+++ Raw data

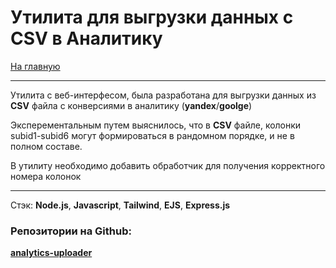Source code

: # Утилита для выгрузки данных с CSV в Аналитику

[На главную](/README.md)

---

Утилита с веб-интерфесом, была разработана для выгрузки данных из __CSV__ файла с конверсиями в аналитику (__yandex__/__goolge__)

Эксперементальным путем выяснилось, что в __CSV__ файле, колонки subid1-subid6 могут формироваться в рандомном порядке, и не в полном составе.

В утилиту необходимо добавить обработчик для получения корректного номера колонок

---
Стэк: __Node.js__, __Javascript__, __Tailwind__, __EJS__, __Express.js__

### Репозитории на Github:  
[__analytics-uploader__](https://github.com/developer-bwm/analytics-uploader)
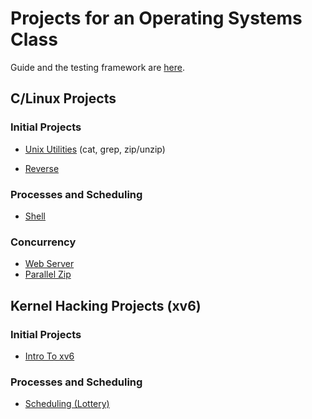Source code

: # Projects for an Operating Systems Class

Guide and the testing framework are [here](https://github.com/remzi-arpacidusseau/ostep-projects).

## C/Linux Projects

### Initial Projects

- [Unix Utilities](./initial-utilities) (cat, grep, zip/unzip)

- [Reverse](./initial-reverse)

### Processes and Scheduling

* [Shell](./processes-shell)

### Concurrency

* [Web Server](./concurrency-webserver)
* [Parallel Zip](./concurrency-pzip)

## Kernel Hacking Projects (xv6)

### Initial Projects

- [Intro To xv6](./initial-xv6)

### Processes and Scheduling

- [Scheduling (Lottery)](./scheduling-xv6-lottery)

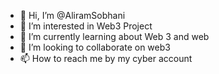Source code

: - 👋 Hi, I’m @AliramSobhani
- 👀 I’m interested in Web3 Project
- 🌱 I’m currently learning about Web 3 and web 
- 💞️ I’m looking to collaborate on web3
- 📫 How to reach me by my cyber account                                                                                                                                
 
<!---
AliramSobhani/AliramSobhani is a ✨ special ✨ repository because its `README.md` (this file) appears on your GitHub profile.
You can click the Preview link to take a look at your changes.
--->
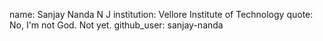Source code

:name: Sanjay Nanda N J
institution: Vellore Institute of Technology
quote: No, I'm not God. Not yet.
github_user: sanjay-nanda
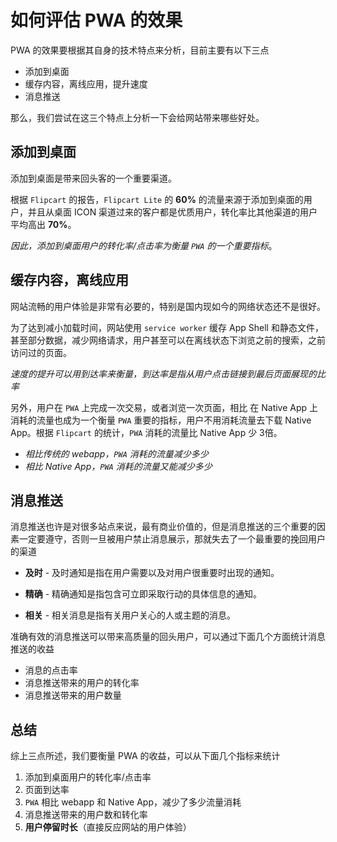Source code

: # 如何评估 PWA 的效果

PWA 的效果要根据其自身的技术特点来分析，目前主要有以下三点

* 添加到桌面
* 缓存内容，离线应用，提升速度
* 消息推送

那么，我们尝试在这三个特点上分析一下会给网站带来哪些好处。

## 添加到桌面

添加到桌面是带来回头客的一个重要渠道。

根据 `Flipcart` 的报告，`Flipcart Lite` 的 **60%** 的流量来源于添加到桌面的用户，并且从桌面 ICON 渠道过来的客户都是优质用户，转化率比其他渠道的用户平均高出 **70%**。

*因此，添加到桌面用户的转化率/点击率为衡量 `PWA` 的一个重要指标*。

## 缓存内容，离线应用

网站流畅的用户体验是非常有必要的，特别是国内现如今的网络状态还不是很好。

为了达到减小加载时间，网站使用 `service worker` 缓存 App Shell 和静态文件，甚至部分数据，减少网络请求，用户甚至可以在离线状态下浏览之前的搜索，之前访问过的页面。

*速度的提升可以用到达率来衡量，到达率是指从用户点击链接到最后页面展现的比率*

另外，用户在 `PWA` 上完成一次交易，或者浏览一次页面，相比 在 Native App 上消耗的流量也成为一个衡量 `PWA` 重要的指标，用户不用消耗流量去下载 Native App。根据 `Flipcart` 的统计，`PWA` 消耗的流量比 Native App 少 3倍。

* *相比传统的 webapp，`PWA` 消耗的流量减少多少*
* *相比 Native App，`PWA` 消耗的流量又能减少多少*

## 消息推送

消息推送也许是对很多站点来说，最有商业价值的，但是消息推送的三个重要的因素一定要遵守，否则一旦被用户禁止消息展示，那就失去了一个最重要的挽回用户的渠道

* **及时** - 及时通知是指在用户需要以及对用户很重要时出现的通知。

* **精确** - 精确通知是指包含可立即采取行动的具体信息的通知。

* **相关** - 相关消息是指有关用户关心的人或主题的消息。

准确有效的消息推送可以带来高质量的回头用户，可以通过下面几个方面统计消息推送的收益

* 消息的点击率
* 消息推送带来的用户的转化率
* 消息推送带来的用户数量


## 总结

综上三点所述，我们要衡量 PWA 的收益，可以从下面几个指标来统计

1. 添加到桌面用户的转化率/点击率
2. 页面到达率
3. `PWA` 相比 webapp 和 Native App，减少了多少流量消耗
4. 消息推送带来的用户数和转化率
5. **用户停留时长**（直接反应网站的用户体验）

++++++

Work to complete – Could you copy every record above exactly, leaving out the pictures?

Answer for this exercise –
Source code

: # Утилита для выгрузки данных с CSV в Аналитику

[На главную](/README.md)

---

Утилита с веб-интерфесом, была разработана для выгрузки данных из __CSV__ файла с конверсиями в аналитику (__yandex__/__goolge__)

Эксперементальным путем выяснилось, что в __CSV__ файле, колонки subid1-subid6 могут формироваться в рандомном порядке, и не в полном составе.

В утилиту необходимо добавить обработчик для получения корректного номера колонок

---
Стэк: __Node.js__, __Javascript__, __Tailwind__, __EJS__, __Express.js__

### Репозитории на Github:  
[__analytics-uploader__](https://github.com/developer-bwm/analytics-uploader)
Source code

: # Projects for an Operating Systems Class

Guide and the testing framework are [here](https://github.com/remzi-arpacidusseau/ostep-projects).

## C/Linux Projects

### Initial Projects

- [Unix Utilities](./initial-utilities) (cat, grep, zip/unzip)

- [Reverse](./initial-reverse)

### Processes and Scheduling

* [Shell](./processes-shell)

### Concurrency

* [Web Server](./concurrency-webserver)
* [Parallel Zip](./concurrency-pzip)

## Kernel Hacking Projects (xv6)

### Initial Projects

- [Intro To xv6](./initial-xv6)

### Processes and Scheduling

- [Scheduling (Lottery)](./scheduling-xv6-lottery)

Source code

: - 👋 Hi, I’m @AliramSobhani
- 👀 I’m interested in Web3 Project
- 🌱 I’m currently learning about Web 3 and web 
- 💞️ I’m looking to collaborate on web3
- 📫 How to reach me by my cyber account                                                                                                                                
 
<!---
AliramSobhani/AliramSobhani is a ✨ special ✨ repository because its `README.md` (this file) appears on your GitHub profile.
You can click the Preview link to take a look at your changes.
--->
Source code

:name: Sanjay Nanda N J
institution: Vellore Institute of Technology
quote: No, I'm not God. Not yet.
github_user: sanjay-nanda
Source code

: # 如何评估 PWA 的效果

PWA 的效果要根据其自身的技术特点来分析，目前主要有以下三点

* 添加到桌面
* 缓存内容，离线应用，提升速度
* 消息推送

那么，我们尝试在这三个特点上分析一下会给网站带来哪些好处。

## 添加到桌面

添加到桌面是带来回头客的一个重要渠道。

根据 `Flipcart` 的报告，`Flipcart Lite` 的 **60%** 的流量来源于添加到桌面的用户，并且从桌面 ICON 渠道过来的客户都是优质用户，转化率比其他渠道的用户平均高出 **70%**。

*因此，添加到桌面用户的转化率/点击率为衡量 `PWA` 的一个重要指标*。

## 缓存内容，离线应用

网站流畅的用户体验是非常有必要的，特别是国内现如今的网络状态还不是很好。

为了达到减小加载时间，网站使用 `service worker` 缓存 App Shell 和静态文件，甚至部分数据，减少网络请求，用户甚至可以在离线状态下浏览之前的搜索，之前访问过的页面。

*速度的提升可以用到达率来衡量，到达率是指从用户点击链接到最后页面展现的比率*

另外，用户在 `PWA` 上完成一次交易，或者浏览一次页面，相比 在 Native App 上消耗的流量也成为一个衡量 `PWA` 重要的指标，用户不用消耗流量去下载 Native App。根据 `Flipcart` 的统计，`PWA` 消耗的流量比 Native App 少 3倍。

* *相比传统的 webapp，`PWA` 消耗的流量减少多少*
* *相比 Native App，`PWA` 消耗的流量又能减少多少*

## 消息推送

消息推送也许是对很多站点来说，最有商业价值的，但是消息推送的三个重要的因素一定要遵守，否则一旦被用户禁止消息展示，那就失去了一个最重要的挽回用户的渠道

* **及时** - 及时通知是指在用户需要以及对用户很重要时出现的通知。

* **精确** - 精确通知是指包含可立即采取行动的具体信息的通知。

* **相关** - 相关消息是指有关用户关心的人或主题的消息。

准确有效的消息推送可以带来高质量的回头用户，可以通过下面几个方面统计消息推送的收益

* 消息的点击率
* 消息推送带来的用户的转化率
* 消息推送带来的用户数量


## 总结

综上三点所述，我们要衡量 PWA 的收益，可以从下面几个指标来统计

1. 添加到桌面用户的转化率/点击率
2. 页面到达率
3. `PWA` 相比 webapp 和 Native App，减少了多少流量消耗
4. 消息推送带来的用户数和转化率
5. **用户停留时长**（直接反应网站的用户体验）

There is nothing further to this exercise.